> **What you have to do**
Read the records below. Copy each line where the string "told" occurs.

━━━ Records for processing ━━━

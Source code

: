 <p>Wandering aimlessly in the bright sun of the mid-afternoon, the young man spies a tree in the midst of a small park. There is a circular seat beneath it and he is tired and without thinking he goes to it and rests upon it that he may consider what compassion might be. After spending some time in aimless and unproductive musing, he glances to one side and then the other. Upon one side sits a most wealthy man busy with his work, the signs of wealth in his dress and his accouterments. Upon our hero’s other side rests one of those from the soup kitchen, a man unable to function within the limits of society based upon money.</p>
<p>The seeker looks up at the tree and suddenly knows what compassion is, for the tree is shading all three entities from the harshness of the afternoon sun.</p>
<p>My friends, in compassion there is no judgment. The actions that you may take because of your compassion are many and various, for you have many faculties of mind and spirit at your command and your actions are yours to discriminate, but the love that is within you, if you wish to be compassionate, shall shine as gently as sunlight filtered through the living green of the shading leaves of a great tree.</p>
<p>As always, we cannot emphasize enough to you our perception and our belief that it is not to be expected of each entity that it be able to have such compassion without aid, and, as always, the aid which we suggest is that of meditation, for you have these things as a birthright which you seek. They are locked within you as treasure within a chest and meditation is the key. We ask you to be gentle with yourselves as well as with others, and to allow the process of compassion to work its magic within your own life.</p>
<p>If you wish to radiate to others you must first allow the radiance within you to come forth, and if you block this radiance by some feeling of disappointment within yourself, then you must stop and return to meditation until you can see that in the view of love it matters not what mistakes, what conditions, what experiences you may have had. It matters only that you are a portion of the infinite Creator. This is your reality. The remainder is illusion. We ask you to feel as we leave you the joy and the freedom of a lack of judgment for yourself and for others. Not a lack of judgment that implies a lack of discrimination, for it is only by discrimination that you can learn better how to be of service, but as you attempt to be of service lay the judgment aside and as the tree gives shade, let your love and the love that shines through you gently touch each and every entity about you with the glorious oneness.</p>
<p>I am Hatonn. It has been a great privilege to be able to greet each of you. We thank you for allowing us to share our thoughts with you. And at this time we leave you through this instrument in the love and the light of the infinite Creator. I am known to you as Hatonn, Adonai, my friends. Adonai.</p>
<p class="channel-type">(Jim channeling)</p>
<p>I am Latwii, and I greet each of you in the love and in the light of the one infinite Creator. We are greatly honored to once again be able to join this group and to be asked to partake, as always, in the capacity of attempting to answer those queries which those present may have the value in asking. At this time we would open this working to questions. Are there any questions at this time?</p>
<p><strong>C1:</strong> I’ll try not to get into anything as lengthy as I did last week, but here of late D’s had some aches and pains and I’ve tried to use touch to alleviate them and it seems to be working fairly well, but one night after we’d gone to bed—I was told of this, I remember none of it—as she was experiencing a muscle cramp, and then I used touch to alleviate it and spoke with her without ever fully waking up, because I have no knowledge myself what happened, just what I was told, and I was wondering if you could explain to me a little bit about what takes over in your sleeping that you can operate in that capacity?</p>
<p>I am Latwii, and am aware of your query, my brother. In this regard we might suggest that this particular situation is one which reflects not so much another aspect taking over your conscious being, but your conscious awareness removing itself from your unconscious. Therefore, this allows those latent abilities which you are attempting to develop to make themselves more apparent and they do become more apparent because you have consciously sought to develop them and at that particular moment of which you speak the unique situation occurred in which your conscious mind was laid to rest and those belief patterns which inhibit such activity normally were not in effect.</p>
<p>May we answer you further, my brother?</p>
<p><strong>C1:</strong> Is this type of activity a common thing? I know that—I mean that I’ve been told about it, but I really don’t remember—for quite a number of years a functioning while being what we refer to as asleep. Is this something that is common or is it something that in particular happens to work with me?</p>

━━━

> **Answer area**
<p><strong>C1:</strong> I’ll try not to get into anything as lengthy as I did last week, but here of late D’s had some aches and pains and I’ve tried to use touch to alleviate them and it seems to be working fairly well, but one night after we’d gone to bed—I was told of this, I remember none of it—as she was experiencing a muscle cramp, and then I used touch to alleviate it and spoke with her without ever fully waking up, because I have no knowledge myself what happened, just what I was told, and I was wondering if you could explain to me a little bit about what takes over in your sleeping that you can operate in that capacity?</p>
<p><strong>C1:</strong> Is this type of activity a common thing? I know that—I mean that I’ve been told about it, but I really don’t remember—for quite a number of years a functioning while being what we refer to as asleep. Is this something that is common or is it something that in particular happens to work with me?</p>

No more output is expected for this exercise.